Segment Start: Data shown
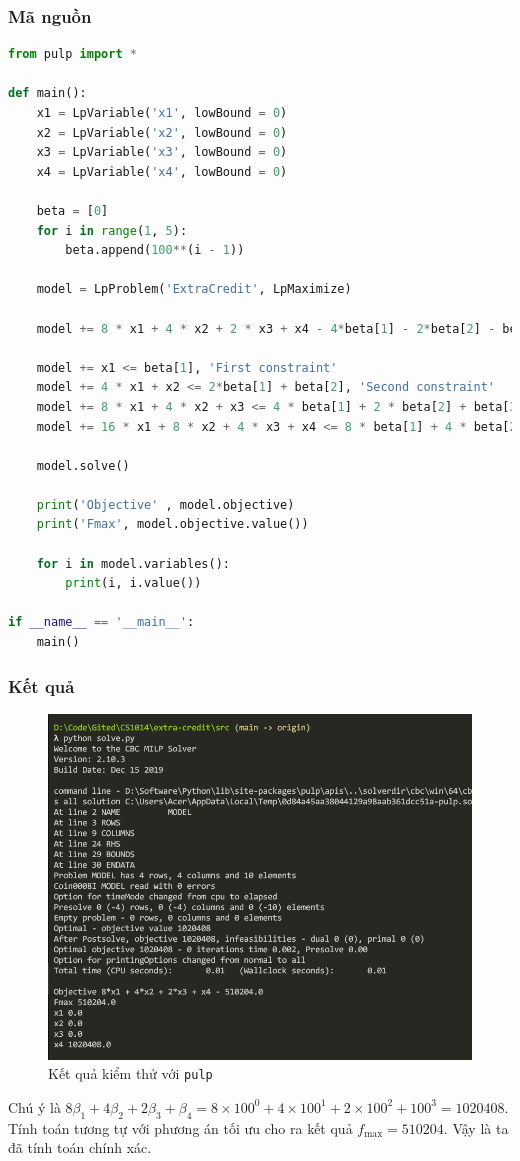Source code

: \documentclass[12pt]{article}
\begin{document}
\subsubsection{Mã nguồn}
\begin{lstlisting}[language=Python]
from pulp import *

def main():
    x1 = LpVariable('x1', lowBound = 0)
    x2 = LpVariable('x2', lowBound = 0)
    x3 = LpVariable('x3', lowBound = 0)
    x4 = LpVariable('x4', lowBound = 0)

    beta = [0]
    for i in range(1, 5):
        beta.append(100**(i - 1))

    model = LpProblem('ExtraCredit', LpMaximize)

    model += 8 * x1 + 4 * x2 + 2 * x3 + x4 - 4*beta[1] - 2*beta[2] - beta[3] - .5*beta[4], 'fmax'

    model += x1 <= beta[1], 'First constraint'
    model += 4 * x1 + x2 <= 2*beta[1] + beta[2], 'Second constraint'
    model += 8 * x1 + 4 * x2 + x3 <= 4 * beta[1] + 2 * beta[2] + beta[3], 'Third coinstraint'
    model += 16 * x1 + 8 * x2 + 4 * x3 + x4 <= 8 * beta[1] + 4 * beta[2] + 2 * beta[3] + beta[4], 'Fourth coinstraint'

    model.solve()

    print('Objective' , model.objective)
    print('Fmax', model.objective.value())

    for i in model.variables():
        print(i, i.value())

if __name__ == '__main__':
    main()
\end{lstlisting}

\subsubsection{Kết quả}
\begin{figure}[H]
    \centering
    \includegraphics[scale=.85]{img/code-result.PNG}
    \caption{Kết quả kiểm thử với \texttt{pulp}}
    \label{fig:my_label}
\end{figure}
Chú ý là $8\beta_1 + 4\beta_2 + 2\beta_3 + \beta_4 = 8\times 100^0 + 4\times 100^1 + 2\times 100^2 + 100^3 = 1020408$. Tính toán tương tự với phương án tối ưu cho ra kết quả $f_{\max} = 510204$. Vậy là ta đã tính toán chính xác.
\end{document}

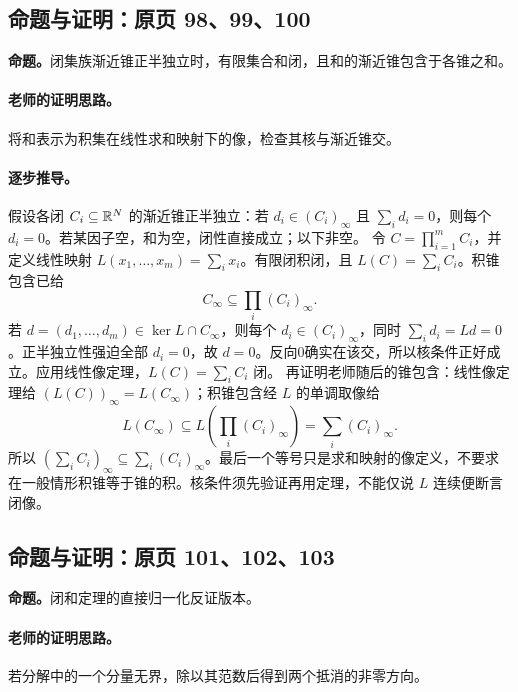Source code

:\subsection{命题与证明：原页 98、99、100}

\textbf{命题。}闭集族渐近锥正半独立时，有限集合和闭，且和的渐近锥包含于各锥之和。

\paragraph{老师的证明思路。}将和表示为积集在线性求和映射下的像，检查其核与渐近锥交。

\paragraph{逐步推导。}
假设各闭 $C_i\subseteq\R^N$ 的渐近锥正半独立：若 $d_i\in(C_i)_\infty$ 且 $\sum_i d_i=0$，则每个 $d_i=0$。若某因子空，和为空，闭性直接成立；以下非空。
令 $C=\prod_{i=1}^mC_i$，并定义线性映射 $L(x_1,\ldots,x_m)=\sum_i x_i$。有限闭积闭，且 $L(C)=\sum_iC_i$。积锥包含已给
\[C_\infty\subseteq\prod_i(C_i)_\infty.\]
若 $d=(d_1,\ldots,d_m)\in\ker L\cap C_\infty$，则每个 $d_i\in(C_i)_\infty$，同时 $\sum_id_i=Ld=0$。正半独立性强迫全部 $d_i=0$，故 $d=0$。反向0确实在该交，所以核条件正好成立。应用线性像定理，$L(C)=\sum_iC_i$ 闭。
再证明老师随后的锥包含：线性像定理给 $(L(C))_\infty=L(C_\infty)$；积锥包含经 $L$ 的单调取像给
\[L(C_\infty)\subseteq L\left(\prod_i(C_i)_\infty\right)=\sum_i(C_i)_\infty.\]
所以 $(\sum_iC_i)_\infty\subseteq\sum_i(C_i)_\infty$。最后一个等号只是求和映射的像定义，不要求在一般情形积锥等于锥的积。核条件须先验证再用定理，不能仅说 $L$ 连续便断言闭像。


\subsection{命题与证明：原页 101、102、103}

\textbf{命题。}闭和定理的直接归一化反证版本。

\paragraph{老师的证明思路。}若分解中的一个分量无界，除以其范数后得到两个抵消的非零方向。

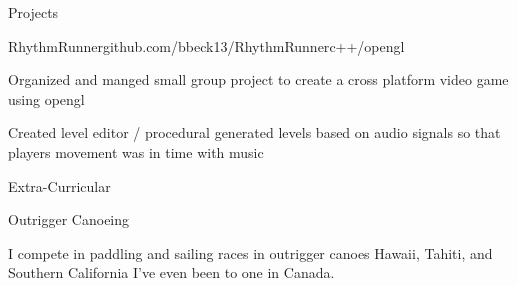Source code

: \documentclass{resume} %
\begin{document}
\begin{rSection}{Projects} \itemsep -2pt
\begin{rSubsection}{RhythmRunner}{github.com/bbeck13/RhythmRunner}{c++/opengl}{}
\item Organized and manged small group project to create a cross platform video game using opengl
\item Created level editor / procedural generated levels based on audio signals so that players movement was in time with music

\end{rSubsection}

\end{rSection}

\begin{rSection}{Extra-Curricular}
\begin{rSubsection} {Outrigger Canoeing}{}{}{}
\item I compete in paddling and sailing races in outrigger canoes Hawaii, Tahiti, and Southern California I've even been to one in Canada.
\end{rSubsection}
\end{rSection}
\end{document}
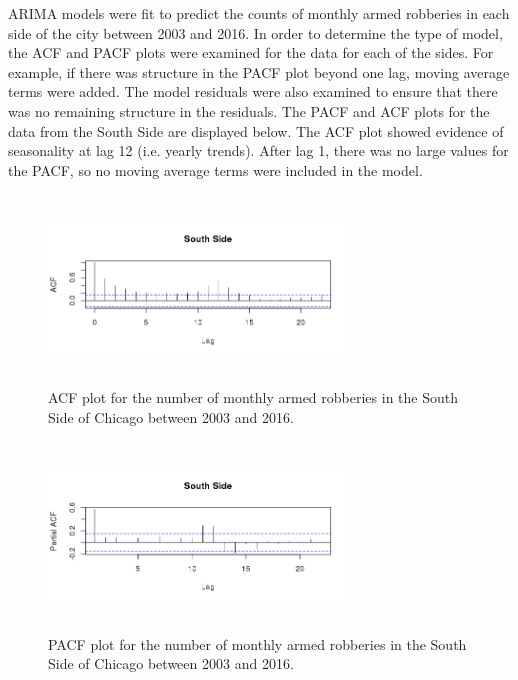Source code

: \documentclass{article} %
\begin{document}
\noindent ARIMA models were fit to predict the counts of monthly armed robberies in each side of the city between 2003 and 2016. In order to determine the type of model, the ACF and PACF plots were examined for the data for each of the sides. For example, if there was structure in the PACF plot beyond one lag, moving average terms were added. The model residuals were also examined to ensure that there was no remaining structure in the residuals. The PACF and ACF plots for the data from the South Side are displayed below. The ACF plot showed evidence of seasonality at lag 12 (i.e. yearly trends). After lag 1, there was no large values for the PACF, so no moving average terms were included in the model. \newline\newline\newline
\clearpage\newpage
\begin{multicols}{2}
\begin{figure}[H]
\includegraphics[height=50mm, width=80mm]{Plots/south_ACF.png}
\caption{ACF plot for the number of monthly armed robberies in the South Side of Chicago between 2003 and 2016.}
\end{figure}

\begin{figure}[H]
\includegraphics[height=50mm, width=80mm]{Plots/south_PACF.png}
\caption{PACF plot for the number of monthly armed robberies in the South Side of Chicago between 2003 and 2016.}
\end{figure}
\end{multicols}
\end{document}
Segment End: Data shown
- Your goal: What lines in the material above contain the word "ldots"? Copy them out.

- Written solution:
令 $C=\prod_{i=1}^mC_i$，并定义线性映射 $L(x_1,\ldots,x_m)=\sum_i x_i$。有限闭积闭，且 $L(C)=\sum_iC_i$。积锥包含已给
若 $d=(d_1,\ldots,d_m)\in\ker L\cap C_\infty$，则每个 $d_i\in(C_i)_\infty$，同时 $\sum_id_i=Ld=0$。正半独立性强迫全部 $d_i=0$，故 $d=0$。反向0确实在该交，所以核条件正好成立。应用线性像定理，$L(C)=\sum_iC_i$ 闭。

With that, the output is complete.